Dès mon entrée dans la pièce où allait se dérouler l’action, il y a un homme par terre, représentant l’artiste, vêtu d’un casque à réalité virtuelle. Le questionnement commence : pourquoi il est là? Pourquoi est-il immobile? Pourquoi ne semble-t-il pas évoluer dans notre réalité? Sa posture est brute et véridique à la fois, le tout accompagné d’une musique électronique troublante et mystérieuse. Deux comédiens entrent en scène et ils énumèrent de quoi il sera question, brisant le 4ième mur en s’adressant directement au public faisant partie de leur intimité. C’est avec une éloquence marquée et en étant tiraillé par une ironie perceptible que les protagonistes nous introduisent à l’univers de Dillion Orr.

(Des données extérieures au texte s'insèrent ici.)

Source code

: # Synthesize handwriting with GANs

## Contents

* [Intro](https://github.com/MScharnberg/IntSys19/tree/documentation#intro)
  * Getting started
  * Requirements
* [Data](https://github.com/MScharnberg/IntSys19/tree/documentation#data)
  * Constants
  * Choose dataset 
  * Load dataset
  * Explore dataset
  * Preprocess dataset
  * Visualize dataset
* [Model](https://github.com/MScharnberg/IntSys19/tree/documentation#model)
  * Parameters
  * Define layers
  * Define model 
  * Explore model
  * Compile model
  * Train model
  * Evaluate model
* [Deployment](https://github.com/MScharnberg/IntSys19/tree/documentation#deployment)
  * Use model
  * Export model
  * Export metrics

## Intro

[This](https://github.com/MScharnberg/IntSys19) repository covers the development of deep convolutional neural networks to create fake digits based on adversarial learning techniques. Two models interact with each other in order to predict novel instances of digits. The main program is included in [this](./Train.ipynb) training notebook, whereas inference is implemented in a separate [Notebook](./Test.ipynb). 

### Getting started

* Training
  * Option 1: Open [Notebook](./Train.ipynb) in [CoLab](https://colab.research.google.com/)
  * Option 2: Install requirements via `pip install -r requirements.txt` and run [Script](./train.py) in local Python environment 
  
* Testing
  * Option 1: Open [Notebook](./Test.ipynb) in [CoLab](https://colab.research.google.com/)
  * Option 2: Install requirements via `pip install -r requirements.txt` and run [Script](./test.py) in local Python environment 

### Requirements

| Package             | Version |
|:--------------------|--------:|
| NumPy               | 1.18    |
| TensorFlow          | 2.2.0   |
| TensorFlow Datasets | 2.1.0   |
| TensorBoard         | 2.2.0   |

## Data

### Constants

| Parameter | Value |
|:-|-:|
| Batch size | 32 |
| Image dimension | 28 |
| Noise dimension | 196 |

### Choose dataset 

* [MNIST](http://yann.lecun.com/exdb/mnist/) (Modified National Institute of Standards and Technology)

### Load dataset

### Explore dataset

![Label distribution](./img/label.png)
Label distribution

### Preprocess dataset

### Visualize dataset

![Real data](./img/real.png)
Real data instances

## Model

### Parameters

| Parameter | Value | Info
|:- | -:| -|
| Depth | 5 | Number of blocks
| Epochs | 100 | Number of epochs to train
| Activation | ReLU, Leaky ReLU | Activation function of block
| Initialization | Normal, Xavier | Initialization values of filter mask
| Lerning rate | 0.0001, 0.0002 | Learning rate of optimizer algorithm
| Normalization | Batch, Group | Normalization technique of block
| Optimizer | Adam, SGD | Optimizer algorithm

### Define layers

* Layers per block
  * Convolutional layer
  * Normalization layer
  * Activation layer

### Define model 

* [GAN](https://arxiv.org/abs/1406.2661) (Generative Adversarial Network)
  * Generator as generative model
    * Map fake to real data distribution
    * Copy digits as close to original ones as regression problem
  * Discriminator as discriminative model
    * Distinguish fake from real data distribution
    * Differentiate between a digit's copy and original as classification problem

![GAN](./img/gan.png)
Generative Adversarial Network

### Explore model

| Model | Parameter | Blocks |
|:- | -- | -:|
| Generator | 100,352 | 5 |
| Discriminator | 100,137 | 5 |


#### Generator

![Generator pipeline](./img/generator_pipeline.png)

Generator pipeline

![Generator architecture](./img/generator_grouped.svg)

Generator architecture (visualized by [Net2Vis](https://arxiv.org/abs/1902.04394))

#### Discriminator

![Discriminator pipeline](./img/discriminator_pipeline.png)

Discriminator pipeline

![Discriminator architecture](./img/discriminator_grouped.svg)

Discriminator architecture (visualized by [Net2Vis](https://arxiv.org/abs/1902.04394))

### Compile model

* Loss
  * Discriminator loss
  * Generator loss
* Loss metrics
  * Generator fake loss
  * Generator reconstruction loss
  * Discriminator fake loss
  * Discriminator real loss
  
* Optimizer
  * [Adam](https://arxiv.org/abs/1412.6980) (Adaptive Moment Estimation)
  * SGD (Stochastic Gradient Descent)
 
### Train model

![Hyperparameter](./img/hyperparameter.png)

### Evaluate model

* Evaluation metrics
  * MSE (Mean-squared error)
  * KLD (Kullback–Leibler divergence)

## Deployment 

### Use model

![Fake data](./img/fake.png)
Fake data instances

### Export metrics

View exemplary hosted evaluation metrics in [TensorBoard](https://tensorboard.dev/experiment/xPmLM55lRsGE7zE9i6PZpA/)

La narration est abondamment utilisée pour exprimer les sentiments profonds qui sont habités par l’artiste gisant sur le sol. L’Homme ne peut plus parler de lui-même ; il a besoin d’un support et ici, il s’agit de la technologie. D’un coup, il se lève et arpente la scène d’une danse qui démontre son désordre intérieur, puis il proclame tout ce qu’il veut être, étant donné que tout peut lui appartenir. Il est dans sa réalité, qui est en fait, virtuelle.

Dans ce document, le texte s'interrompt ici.